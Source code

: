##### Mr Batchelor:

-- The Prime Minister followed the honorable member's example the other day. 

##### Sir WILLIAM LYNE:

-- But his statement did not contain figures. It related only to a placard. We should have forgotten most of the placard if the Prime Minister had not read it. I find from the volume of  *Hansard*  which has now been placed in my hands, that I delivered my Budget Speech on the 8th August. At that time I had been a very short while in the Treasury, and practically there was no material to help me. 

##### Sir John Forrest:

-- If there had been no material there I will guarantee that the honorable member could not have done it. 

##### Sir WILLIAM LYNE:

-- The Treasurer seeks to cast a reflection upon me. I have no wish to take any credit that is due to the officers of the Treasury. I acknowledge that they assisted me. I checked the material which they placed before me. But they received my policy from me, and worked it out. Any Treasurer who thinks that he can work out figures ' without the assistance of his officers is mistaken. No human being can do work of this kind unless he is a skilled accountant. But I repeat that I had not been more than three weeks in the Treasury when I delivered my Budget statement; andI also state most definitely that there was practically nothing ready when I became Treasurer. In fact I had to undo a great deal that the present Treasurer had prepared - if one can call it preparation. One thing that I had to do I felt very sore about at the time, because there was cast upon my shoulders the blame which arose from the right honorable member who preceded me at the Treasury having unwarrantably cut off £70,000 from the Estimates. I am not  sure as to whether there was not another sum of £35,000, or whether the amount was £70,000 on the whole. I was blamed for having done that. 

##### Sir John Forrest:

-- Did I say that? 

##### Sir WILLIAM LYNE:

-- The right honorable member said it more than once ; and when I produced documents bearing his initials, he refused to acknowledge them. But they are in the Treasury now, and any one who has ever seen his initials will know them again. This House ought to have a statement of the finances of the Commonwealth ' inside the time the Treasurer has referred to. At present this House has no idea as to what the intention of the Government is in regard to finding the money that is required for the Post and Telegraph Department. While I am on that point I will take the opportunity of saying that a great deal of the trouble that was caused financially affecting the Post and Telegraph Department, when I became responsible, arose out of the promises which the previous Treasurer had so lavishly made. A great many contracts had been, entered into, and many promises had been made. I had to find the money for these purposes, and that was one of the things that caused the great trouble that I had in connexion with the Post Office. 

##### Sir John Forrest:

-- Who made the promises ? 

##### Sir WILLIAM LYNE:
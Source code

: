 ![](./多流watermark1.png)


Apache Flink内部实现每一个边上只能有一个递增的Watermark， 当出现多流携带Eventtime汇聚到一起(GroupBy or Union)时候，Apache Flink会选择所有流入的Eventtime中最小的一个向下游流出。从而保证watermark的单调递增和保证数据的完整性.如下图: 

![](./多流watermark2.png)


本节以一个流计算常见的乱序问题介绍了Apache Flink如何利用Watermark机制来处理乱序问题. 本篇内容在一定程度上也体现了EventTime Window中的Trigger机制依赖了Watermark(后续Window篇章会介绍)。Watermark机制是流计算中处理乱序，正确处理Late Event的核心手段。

§ §

WHAT YOU SHOULD DO: Return the full material unchanged.

EXERCISE RESPONSE:
Source code

:##### Mr Batchelor:

-- The Prime Minister followed the honorable member's example the other day. 

##### Sir WILLIAM LYNE:

-- But his statement did not contain figures. It related only to a placard. We should have forgotten most of the placard if the Prime Minister had not read it. I find from the volume of  *Hansard*  which has now been placed in my hands, that I delivered my Budget Speech on the 8th August. At that time I had been a very short while in the Treasury, and practically there was no material to help me. 

##### Sir John Forrest:

-- If there had been no material there I will guarantee that the honorable member could not have done it. 

##### Sir WILLIAM LYNE:

-- The Treasurer seeks to cast a reflection upon me. I have no wish to take any credit that is due to the officers of the Treasury. I acknowledge that they assisted me. I checked the material which they placed before me. But they received my policy from me, and worked it out. Any Treasurer who thinks that he can work out figures ' without the assistance of his officers is mistaken. No human being can do work of this kind unless he is a skilled accountant. But I repeat that I had not been more than three weeks in the Treasury when I delivered my Budget statement; andI also state most definitely that there was practically nothing ready when I became Treasurer. In fact I had to undo a great deal that the present Treasurer had prepared - if one can call it preparation. One thing that I had to do I felt very sore about at the time, because there was cast upon my shoulders the blame which arose from the right honorable member who preceded me at the Treasury having unwarrantably cut off £70,000 from the Estimates. I am not  sure as to whether there was not another sum of £35,000, or whether the amount was £70,000 on the whole. I was blamed for having done that. 

##### Sir John Forrest:

-- Did I say that? 

##### Sir WILLIAM LYNE:

-- The right honorable member said it more than once ; and when I produced documents bearing his initials, he refused to acknowledge them. But they are in the Treasury now, and any one who has ever seen his initials will know them again. This House ought to have a statement of the finances of the Commonwealth ' inside the time the Treasurer has referred to. At present this House has no idea as to what the intention of the Government is in regard to finding the money that is required for the Post and Telegraph Department. While I am on that point I will take the opportunity of saying that a great deal of the trouble that was caused financially affecting the Post and Telegraph Department, when I became responsible, arose out of the promises which the previous Treasurer had so lavishly made. A great many contracts had been, entered into, and many promises had been made. I had to find the money for these purposes, and that was one of the things that caused the great trouble that I had in connexion with the Post Office. 

##### Sir John Forrest:

-- Who made the promises ? 

##### Sir WILLIAM LYNE:
Source code

: ![](./多流watermark1.png)


Apache Flink内部实现每一个边上只能有一个递增的Watermark， 当出现多流携带Eventtime汇聚到一起(GroupBy or Union)时候，Apache Flink会选择所有流入的Eventtime中最小的一个向下游流出。从而保证watermark的单调递增和保证数据的完整性.如下图: 

![](./多流watermark2.png)


本节以一个流计算常见的乱序问题介绍了Apache Flink如何利用Watermark机制来处理乱序问题. 本篇内容在一定程度上也体现了EventTime Window中的Trigger机制依赖了Watermark(后续Window篇章会介绍)。Watermark机制是流计算中处理乱序，正确处理Late Event的核心手段。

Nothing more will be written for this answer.